> _Task instructions_
All pictures are to be omitted while the lines starting at the line with "# Follow-ups" and ending at the line with "- Introduction to" in the material below are retyped exactly, both ends included.
────────────────
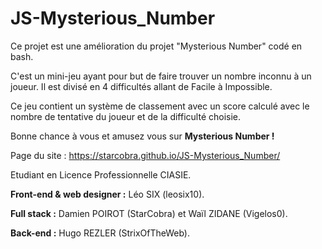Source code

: # JS-Mysterious_Number
Ce projet est une amélioration du projet "Mysterious Number" codé en bash. 

C'est un mini-jeu ayant pour but de faire trouver un nombre inconnu à un joueur. Il est divisé en 4 difficultés allant de Facile à Impossible.

Ce jeu contient un système de classement avec un score calculé avec le nombre de tentative du joueur et de la difficulté choisie.

Bonne chance à vous et amusez vous sur **Mysterious Number !** 

Page du site : https://starcobra.github.io/JS-Mysterious_Number/

Etudiant en Licence Professionnelle CIASIE.

**Front-end & web designer :** Léo SIX (leosix10).

**Full stack :** Damien POIROT (StarCobra) et Waïl ZIDANE (Vigelos0).

**Back-end :** Hugo REZLER (StrixOfTheWeb).
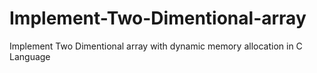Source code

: # Implement-Two-Dimentional-array
Implement Two Dimentional array with dynamic memory allocation in C Language
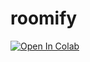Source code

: # roomify

[![Open In Colab](https://colab.research.google.com/assets/colab-badge.svg)](https://colab.research.google.com/github/simonlee2216/roomify/blob/main/dreambedroom.ipynb)
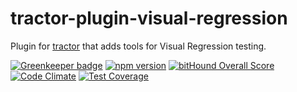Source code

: # tractor-plugin-visual-regression

Plugin for [tractor](http://github.com/TradeMe/tractor) that adds tools for Visual Regression testing.

[![Greenkeeper badge](https://badges.greenkeeper.io/phenomnomnominal/tractor-plugin-visual-regression.svg)](https://greenkeeper.io/)
[![npm version](https://img.shields.io/npm/v/tractor-plugin-visual-regression.svg)](https://www.npmjs.com/package/tractor-plugin-visual-regression)
[![bitHound Overall Score](https://www.bithound.io/github/phenomnomnominal/tractor-plugin-visual-regression/badges/score.svg)](https://www.bithound.io/github/phenomnomnominal/tractor-plugin-visual-regression)
[![Code Climate](https://codeclimate.com/github/phenomnomnominal/tractor-plugin-visual-regression/badges/gpa.svg)](https://codeclimate.com/github/phenomnomnominal/tractor-plugin-visual-regression)
[![Test Coverage](https://codeclimate.com/github/phenomnomnominal/tractor-plugin-visual-regression/coverage.svg)](https://codeclimate.com/github/phenomnomnominal/tractor-plugin-visual-regression/coverage)
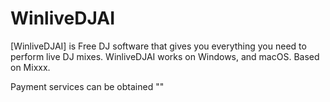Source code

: # WinliveDJAI

[WinliveDJAI] is Free DJ software that gives you everything you need to perform live
DJ mixes. WinliveDJAI works on Windows, and macOS. Based on Mixxx.

Payment services can be obtained ""

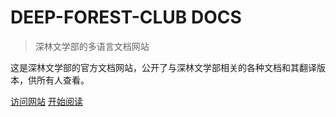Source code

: <h1 id="cover-heading">
  DEEP-FOREST-CLUB DOCS
</h1>


> 深林文学部的多语言文档网站

这是深林文学部的官方文档网站，公开了与深林文学部相关的各种文档和其翻译版本，供所有人查看。


[访问网站](https://deep-forest-club.wikidot.com/)
[开始阅读](#select-localization-version)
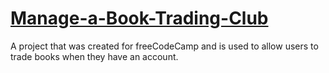 # [Manage-a-Book-Trading-Club](https://www.freecodecamp.org/learn/coding-interview-prep/take-home-projects/manage-a-book-trading-club)
A project that was created for freeCodeCamp and is used to allow users to trade books when they have an account.
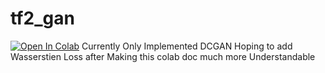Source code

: # tf2_gan
[![Open In Colab](https://colab.research.google.com/assets/colab-badge.svg)](https://colab.research.google.com/github/ds24449/tf2_gan/blob/main/GAN_and_TF2.ipynb)
Currently Only Implemented DCGAN
Hoping to add Wasserstien Loss after Making this colab doc much more Understandable 
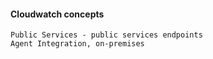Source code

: #### Cloudwatch concepts

    Public Services - public services endpoints
    Agent Integration, on-premises

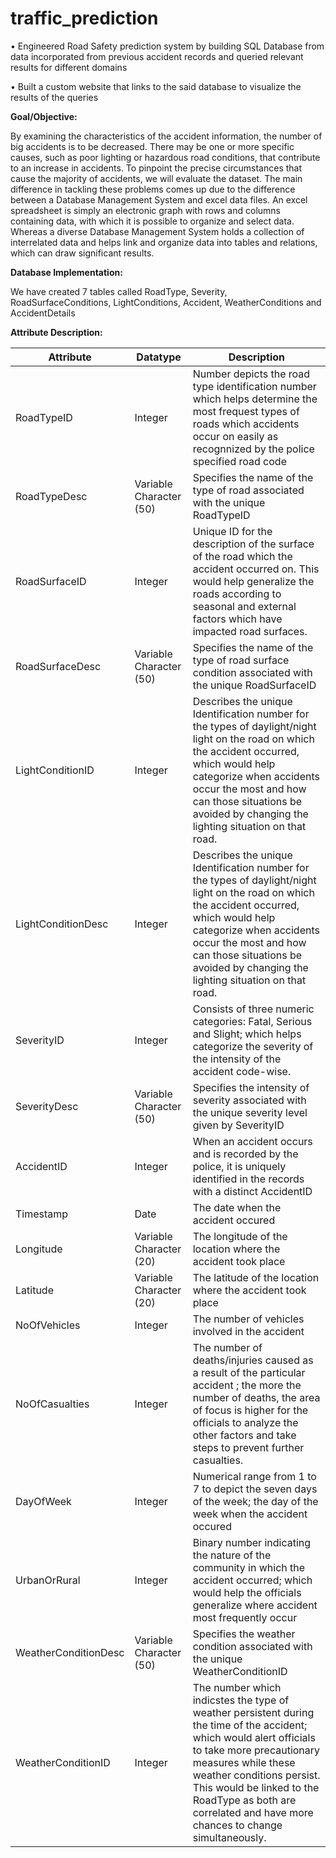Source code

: # traffic_prediction
• Engineered Road Safety prediction system by building SQL Database from data incorporated from previous accident records and queried relevant results for different domains 

• Built a custom website that links to the said database to visualize the results of the queries

**Goal/Objective:**

By examining the characteristics of the accident information, the number of big accidents is to be decreased. There may be one or more specific causes, such as poor lighting or hazardous road conditions, that contribute to an increase in accidents. To pinpoint the precise circumstances that cause the majority of accidents, we will evaluate the dataset. The main difference in tackling these problems comes up due to the difference between a Database Management System and excel data files. An excel spreadsheet is simply an electronic graph with rows and columns containing data, with which it is possible to organize and select data. Whereas a diverse Database Management System holds a collection of interrelated data and helps link and organize data into tables and relations, which can draw significant results.


**Database Implementation:** 

We have created 7 tables called RoadType, Severity, RoadSurfaceConditions, LightConditions, Accident, WeatherConditions and AccidentDetails

**Attribute Description:**

| **Attribute**            | **Datatype**                | **Description**                                                                                                                                                                                                                                                                                                    |
|----------------------|-------------------------|----------------------------------------------------------------------------------------------------------------------------------------------------------------------------------------------------------------------------------------------------------------------------------------------------------------|
| RoadTypeID           | Integer                 | Number depicts the road type identification number which helps determine the most frequest types of roads which accidents occur on easily as recognnized by the police specified road code                                                                                                                     |
| RoadTypeDesc         | Variable Character (50) | Specifies the name of the type of road associated with the unique RoadTypeID                                                                                                                                                                                                                                   |
| RoadSurfaceID        | Integer                 | Unique ID for the description of the surface of the road which the accident occurred on. This would help generalize the roads according to seasonal and external factors which have impacted road surfaces.                                                                                                    |
| RoadSurfaceDesc      | Variable Character (50) | Specifies the name of the type of road surface condition associated with the unique RoadSurfaceID                                                                                                                                                                                                              |
| LightConditionID     | Integer                 | Describes the unique Identification number for the types of daylight/night light on the road on which the accident occurred, which would help categorize when accidents occur the most and how can those situations be avoided by changing the lighting situation on that road.                                |
| LightConditionDesc   | Integer                 | Describes the unique Identification number for the types of daylight/night light on the road on which the accident occurred, which would help categorize when accidents occur the most and how can those situations be avoided by changing the lighting situation on that road.                                |
| SeverityID           | Integer                 | Consists of three numeric categories: Fatal, Serious and Slight; which helps categorize the severity of the intensity of the accident code-wise.                                                                                                                                                               |
| SeverityDesc         | Variable Character (50) | Specifies the intensity of severity associated with the unique severity level given by SeverityID                                                                                                                                                                                                              |
| AccidentID           | Integer                 | When an accident occurs and is recorded by the police, it is uniquely identified in the records with a distinct AccidentID                                                                                                                                                                                     |
| Timestamp            | Date                    | The date when the accident occured                                                                                                                                                                                                                                                                             |
| Longitude            | Variable Character (20) | The longitude of the location where the accident took place                                                                                                                                                                                                                                                    |
| Latitude             | Variable Character (20) | The latitude of the location where the accident took place                                                                                                                                                                                                                                                     |
| NoOfVehicles         | Integer                 | The number of vehicles involved in the accident                                                                                                                                                                                                                                                                |
| NoOfCasualties       | Integer                 | The number of deaths/injuries caused as a result of the particular accident ; the more the   number of deaths, the area of focus is higher for the officials to analyze the other factors and take steps to prevent further casualties.                                                                        |
| DayOfWeek            | Integer                 | Numerical range from 1 to 7 to depict the seven days of the week; the day of the week when the accident occured                                                                                                                                                                                                |
| UrbanOrRural         | Integer                 | Binary number indicating the nature of the community in which the accident occurred; which would help the officials generalize where accident most frequently occur                                                                                                                                            |
| WeatherConditionDesc | Variable Character (50) | Specifies the weather condition associated with the unique WeatherConditionID                                                                                                                                                                                                                                  |
| WeatherConditionID   | Integer                 | The number which indicstes the type of weather persistent during the time of the accident; which would alert officials to take more precautionary measures while these weather conditions persist. This would be linked to the RoadType as both are correlated and have more chances to change simultaneously. |

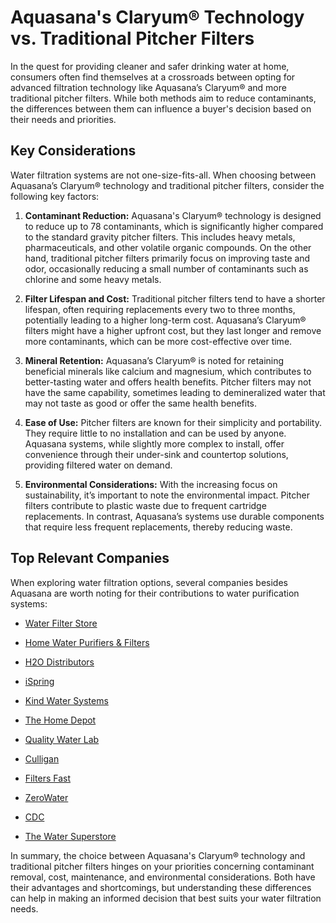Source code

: # Aquasana's Claryum® Technology vs. Traditional Pitcher Filters

In the quest for providing cleaner and safer drinking water at home, consumers often find themselves at a crossroads between opting for advanced filtration technology like Aquasana’s Claryum® and more traditional pitcher filters. While both methods aim to reduce contaminants, the differences between them can influence a buyer's decision based on their needs and priorities.

## Key Considerations

Water filtration systems are not one-size-fits-all. When choosing between Aquasana’s Claryum® technology and traditional pitcher filters, consider the following key factors:

1. **Contaminant Reduction:** Aquasana's Claryum® technology is designed to reduce up to 78 contaminants, which is significantly higher compared to the standard gravity pitcher filters. This includes heavy metals, pharmaceuticals, and other volatile organic compounds. On the other hand, traditional pitcher filters primarily focus on improving taste and odor, occasionally reducing a small number of contaminants such as chlorine and some heavy metals.

2. **Filter Lifespan and Cost:** Traditional pitcher filters tend to have a shorter lifespan, often requiring replacements every two to three months, potentially leading to a higher long-term cost. Aquasana’s Claryum® filters might have a higher upfront cost, but they last longer and remove more contaminants, which can be more cost-effective over time.

3. **Mineral Retention:** Aquasana’s Claryum® is noted for retaining beneficial minerals like calcium and magnesium, which contributes to better-tasting water and offers health benefits. Pitcher filters may not have the same capability, sometimes leading to demineralized water that may not taste as good or offer the same health benefits.

4. **Ease of Use:** Pitcher filters are known for their simplicity and portability. They require little to no installation and can be used by anyone. Aquasana systems, while slightly more complex to install, offer convenience through their under-sink and countertop solutions, providing filtered water on demand.

5. **Environmental Considerations:** With the increasing focus on sustainability, it’s important to note the environmental impact. Pitcher filters contribute to plastic waste due to frequent cartridge replacements. In contrast, Aquasana’s systems use durable components that require less frequent replacements, thereby reducing waste.

## Top Relevant Companies

When exploring water filtration options, several companies besides Aquasana are worth noting for their contributions to water purification systems:

- [Water Filter Store](/dir/water_filter_store)
  
- [Home Water Purifiers & Filters](/dir/home_water_purifiers__filters)

- [H2O Distributors](/dir/h2o_distributors)

- [iSpring](/dir/ispring)

- [Kind Water Systems](/dir/kind_water_systems)

- [The Home Depot](/dir/the_home_depot)

- [Quality Water Lab](/dir/quality_water_lab)

- [Culligan](/dir/culligan)

- [Filters Fast](/dir/filters_fast)

- [ZeroWater](/dir/zerowater)

- [CDC](/dir/cdc)

- [The Water Superstore](/dir/the_water_superstore)

In summary, the choice between Aquasana's Claryum® technology and traditional pitcher filters hinges on your priorities concerning contaminant removal, cost, maintenance, and environmental considerations. Both have their advantages and shortcomings, but understanding these differences can help in making an informed decision that best suits your water filtration needs.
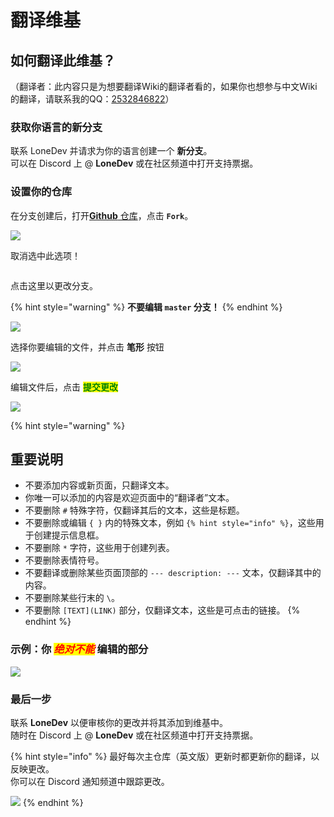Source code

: # 翻译维基

## 如何翻译此维基？

（翻译者：此内容只是为想要翻译Wiki的翻译者看的，如果你也想参与中文Wiki的翻译，请联系我的QQ：[2532846822](https://qm.qq.com/q/rw4C88s2ti)）

### 获取你语言的新分支

联系 LoneDev 并请求为你的语言创建一个 **新分支**。\
可以在 Discord 上 @ **LoneDev** 或在社区频道中打开支持票据。

### 设置你的仓库

在分支创建后，打开[**Github** 仓库](https://github.com/LoneDev6/Wiki-ItemsAdder)，点击 **`Fork`**。

![](<../.gitbook/assets/image (99) (1).png>)

取消选中此选项！

<figure><img src="../.gitbook/assets/image (2) (1) (2) (1).png" alt=""><figcaption></figcaption></figure>

点击这里以更改分支。

{% hint style="warning" %}
**不要编辑 `master` 分支！**
{% endhint %}

![](<../.gitbook/assets/image (94).png>)

选择你要编辑的文件，并点击 **笔形** 按钮

![](<../.gitbook/assets/image (63).png>)

编辑文件后，点击 <mark style="color:green;">**提交更改**</mark>

![](<../.gitbook/assets/image (76) (1).png>)

{% hint style="warning" %}
## 重要说明

* 不要添加内容或新页面，只翻译文本。
* 你唯一可以添加的内容是欢迎页面中的“翻译者”文本。
* 不要删除 `#` 特殊字符，仅翻译其后的文本，这些是标题。
* 不要删除或编辑 `{ }` 内的特殊文本，例如 `{% hint style="info" %}`，这些用于创建提示信息框。
* 不要删除 `*` 字符，这些用于创建列表。
* 不要删除表情符号。
* 不要翻译或删除某些页面顶部的 `--- description: ---` 文本，仅翻译其中的内容。
* 不要删除某些行末的 `\`。
* 不要删除 `[TEXT](LINK)` 部分，仅翻译文本，这些是可点击的链接。
{% endhint %}

### 示例：你 _<mark style="color:red;">绝对不能</mark>_ 编辑的部分

![](<../.gitbook/assets/image (80).png>)

### 最后一步

联系 **LoneDev** 以便审核你的更改并将其添加到维基中。\
随时在 Discord 上 @ **LoneDev** 或在社区频道中打开支持票据。

{% hint style="info" %}
最好每次主仓库（英文版）更新时都更新你的翻译，以反映更改。\
你可以在 Discord 通知频道中跟踪更改。

![](<../.gitbook/assets/image (73).png>)
{% endhint %}
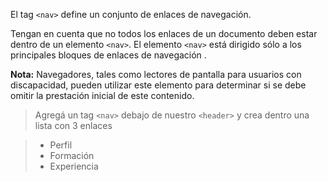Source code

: El tag `<nav>` define un conjunto de enlaces de navegación.

Tengan en cuenta que no todos los enlaces de un documento deben estar dentro de un elemento `<nav>`. El elemento `<nav>` está dirigido sólo a los principales bloques de enlaces de navegación .

<b>Nota:</b> Navegadores, tales como lectores de pantalla para usuarios con discapacidad, pueden utilizar este elemento para determinar si se debe omitir la prestación inicial de este contenido.

> Agregá un tag `<nav>` debajo de nuestro `<header>` y crea dentro una lista con 3 enlaces 

> * Perfil
> * Formación
> * Experiencia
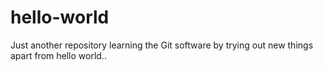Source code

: # hello-world
Just another repository
learning the Git software by trying out new things apart from hello world..
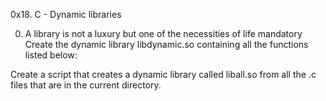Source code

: 0x18. C - Dynamic libraries

0. A library is not a luxury but one of the necessities of life
mandatory
Create the dynamic library libdynamic.so containing all the functions listed below:

Create a script that creates a dynamic library called liball.so from all the .c files that are in the current directory.
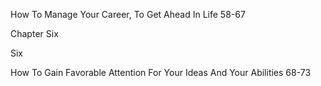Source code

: How To Manage Your Career,
    To Get Ahead In Life 58-67

Chapter Six

Six

How To Gain Favorable Attention
     For Your Ideas And Your Abilities 68-73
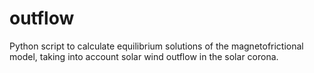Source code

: # outflow
Python script to calculate equilibrium solutions of the magnetofrictional model, taking into account solar wind outflow in the solar corona.
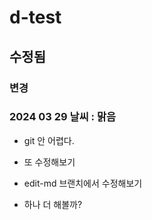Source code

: # d-test
## 수정됨
### 변경
### 2024 03 29 날씨 : 맑음
- git 안 어렵다.

- 또 수정해보기
- edit-md 브랜치에서 수정해보기
- 하나 더 해볼까?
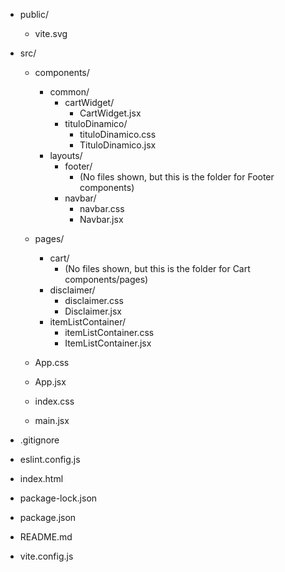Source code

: - public/
  - vite.svg

- src/
  - components/
    - common/
      - cartWidget/
        - CartWidget.jsx
      - tituloDinamico/
        - tituloDinamico.css
        - TituloDinamico.jsx
    - layouts/
      - footer/
        - (No files shown, but this is the folder for Footer components)
      - navbar/
        - navbar.css
        - Navbar.jsx
  - pages/
    - cart/
      - (No files shown, but this is the folder for Cart components/pages)
    - disclaimer/
      - disclaimer.css
      - Disclaimer.jsx
    - itemListContainer/
      - itemListContainer.css
      - ItemListContainer.jsx

  - App.css
  - App.jsx
  - index.css
  - main.jsx

- .gitignore
- eslint.config.js
- index.html
- package-lock.json
- package.json
- README.md
- vite.config.js
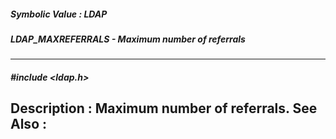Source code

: ##### Symbolic Value : LDAP
##### LDAP_MAXREFERRALS - Maximum number of referrals
---
##### #include <ldap.h>
**Description :**
Maximum number of referrals.
**See Also :**
[](D:/md_files/.md)
---
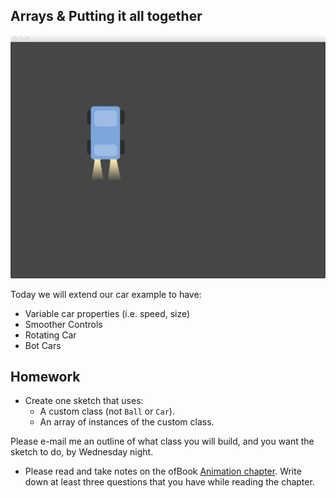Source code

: ## Arrays & Putting it all together

![Car Example](images/car_example.png)

Today we will extend our car example to have:

- Variable car properties (i.e. speed, size)
- Smoother Controls
- Rotating Car
- Bot Cars

## Homework
- Create one sketch that uses:
	- A custom class (not `Ball` or `Car`).
	- An array of instances of the custom class.
	
Please e-mail me an outline of what class you will build, and you want the sketch to do, by Wednesday night.

- Please read and take notes on the ofBook [Animation chapter](https://github.com/openframeworks/ofBook/blob/master/04_animation/chapter.md). Write down at least three questions that you have while reading the chapter.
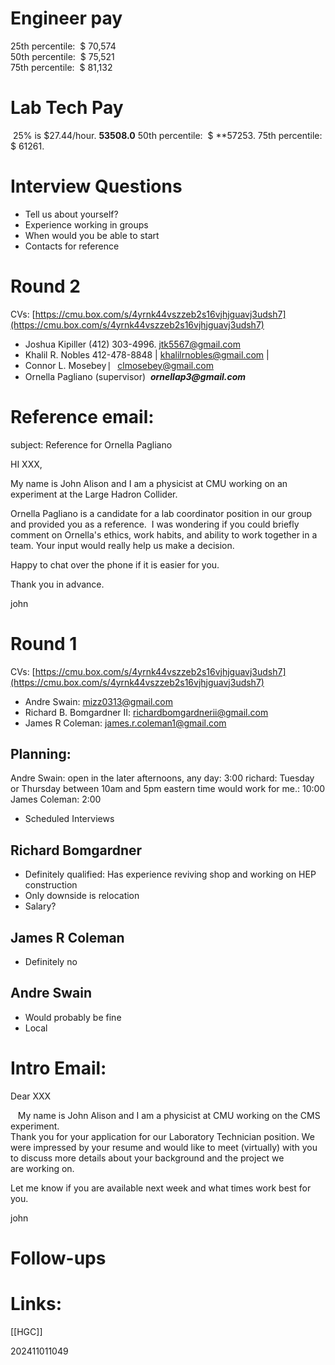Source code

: 
# Engineer pay
25th percentile:  $ 70,574  
50th percentile:  $ 75,521  
75th percentile:  $ 81,132

# Lab Tech Pay
 25% is $27.44/hour. **53508.0**
 50th percentile:  $ **57253.
75th percentile:  $ 61261.

# Interview Questions

- Tell us about yourself?
- Experience working in groups 
- When would you be able to start
- Contacts for reference 

# Round 2

CVs: [https://cmu.box.com/s/4yrnk44vszzeb2s16vjhjguavj3udsh7](https://cmu.box.com/s/4yrnk44vszzeb2s16vjhjguavj3udsh7)
- Joshua Kipiller (412) 303-4996. jtk5567@gmail.com  
- Khalil R. Nobles  412-478-8848 | khalilrnobles@gmail.com |  
- Connor L. Mosebey  ⎸clmosebey@gmail.com
- Ornella Pagliano (supervisor)  **_ornellap3@gmail.com_**


# Reference email:

subject: Reference for Ornella Pagliano

HI XXX,

My name is John Alison and I am a physicist at CMU working on an experiment at the Large Hadron Collider. 

Ornella Pagliano is a candidate for a lab coordinator position in our group and provided you as a reference.  I was wondering if you could briefly comment on Ornella's ethics, work habits, and ability to work together in a team. Your input would really help us make a decision. 

Happy to chat over the phone if it is easier for you. 

Thank you in advance.

john

# Round 1

CVs: [https://cmu.box.com/s/4yrnk44vszzeb2s16vjhjguavj3udsh7](https://cmu.box.com/s/4yrnk44vszzeb2s16vjhjguavj3udsh7)
- Andre Swain: mizz0313@gmail.com
- Richard B. Bomgardner II: richardbomgardnerii@gmail.com
- James R Coleman: james.r.coleman1@gmail.com 

## Planning:
Andre Swain: open in the later afternoons, any day:  3:00
richard: Tuesday or Thursday between 10am and 5pm eastern time would work for me.: 10:00
James Coleman: 2:00

- Scheduled Interviews

## Richard Bomgardner
- Definitely qualified:  Has experience reviving shop and working on HEP construction
- Only downside is relocation 
- Salary?

## James R Coleman
- Definitely no

## Andre Swain
- Would probably be fine
- Local 




# Intro Email: 
Dear XXX

  
   My name is John Alison and I am a physicist at CMU working on the CMS experiment.  
Thank you for your application for our Laboratory Technician position. We were impressed by your resume and would like to meet (virtually) with you to discuss more details about your background and the project we are working on. 

  
Let me know if you are available next week and what times work best for you. 

  

john



# Follow-ups


# Links: 
[[HGC]]


202411011049
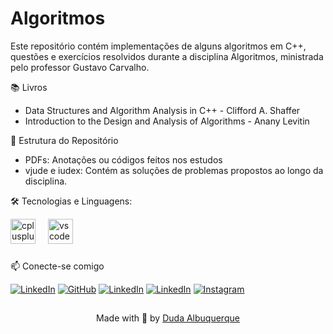 # Algoritmos

Este repositório contém implementações de alguns algoritmos em C++, questões e exercícios resolvidos durante a disciplina Algoritmos, ministrada pelo professor Gustavo Carvalho.

📚 Livros
- Data Structures and Algorithm Analysis in C++ - Clifford A. Shaffer
- Introduction to the Design and Analysis of Algorithms - Anany Levitin


📁 Estrutura do Repositório
- PDFs: Anotações ou códigos feitos nos estudos
- vjude e iudex: Contém as soluções de problemas propostos ao longo da disciplina.


🛠 Tecnologias e Linguagens:
<div align="left">
  <img src="https://cdn.jsdelivr.net/gh/devicons/devicon/icons/cplusplus/cplusplus-original.svg" height="40" alt="cplusplus logo"  />
  <img width="12" />
  <img src="https://cdn.jsdelivr.net/gh/devicons/devicon/icons/vscode/vscode-original.svg" height="40" alt="vscode logo"  />
</div>

###




📫 Conecte-se comigo 

[![LinkedIn](https://img.shields.io/badge/LinkedIn-0077B5?style=for-the-badge&logo=linkedin&logoColor=white)](https://www.linkedin.com/in/eduarda-albuquerque-48305121a)    [![GitHub](https://img.shields.io/badge/GitHub-000?style=for-the-badge&logo=github&logoColor=FFFFFF)](https://github.com/dudalbuquerque) 
[![LinkedIn](https://img.shields.io/static/v1?message=Gmail&logo=gmail&label=&color=D14836&logoColor=white&labelColor=&style=for-the-badge)](https://www.linkedin.com/in/eduarda-albuquerque-48305121a) 
[![LinkedIn](https://img.shields.io/static/v1?message=Discord&logo=discord&label=&color=7289DA&logoColor=white&labelColor=&style=for-the-badge)](https://www.linkedin.com/in/eduarda-albuquerque-48305121a) 
[![Instagram](https://img.shields.io/badge/Instagram-E4405F?style=for-the-badge&logo=instagram&logoColor=white)](https://www.instagram.com/seu_perfil) 

##  
<div align="center">Made with 🤍 by <a href="https://github.com/dudalbuquerque">Duda Albuquerque</a></div>


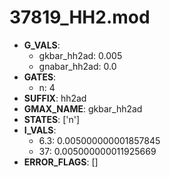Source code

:# 37819_HH2.mod

- **G_VALS**:
  - gkbar_hh2ad: 0.005
  - gnabar_hh2ad: 0.0
- **GATES**:
  - n: 4
- **SUFFIX**: hh2ad
- **GMAX_NAME**: gkbar_hh2ad
- **STATES**: ['n']
- **I_VALS**:
  - 6.3: 0.005000000001857845
  - 37: 0.005000000011925669
- **ERROR_FLAGS**: []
────────────────
> _Task answer_
# Follow-ups


# Links: 
[[HGC]]


202411011049
 # Algoritmos

Este repositório contém implementações de alguns algoritmos em C++, questões e exercícios resolvidos durante a disciplina Algoritmos, ministrada pelo professor Gustavo Carvalho.

📚 Livros
- Data Structures and Algorithm Analysis in C++ - Clifford A. Shaffer
- Introduction to the Design and Analysis of Algorithms - Anany Levitin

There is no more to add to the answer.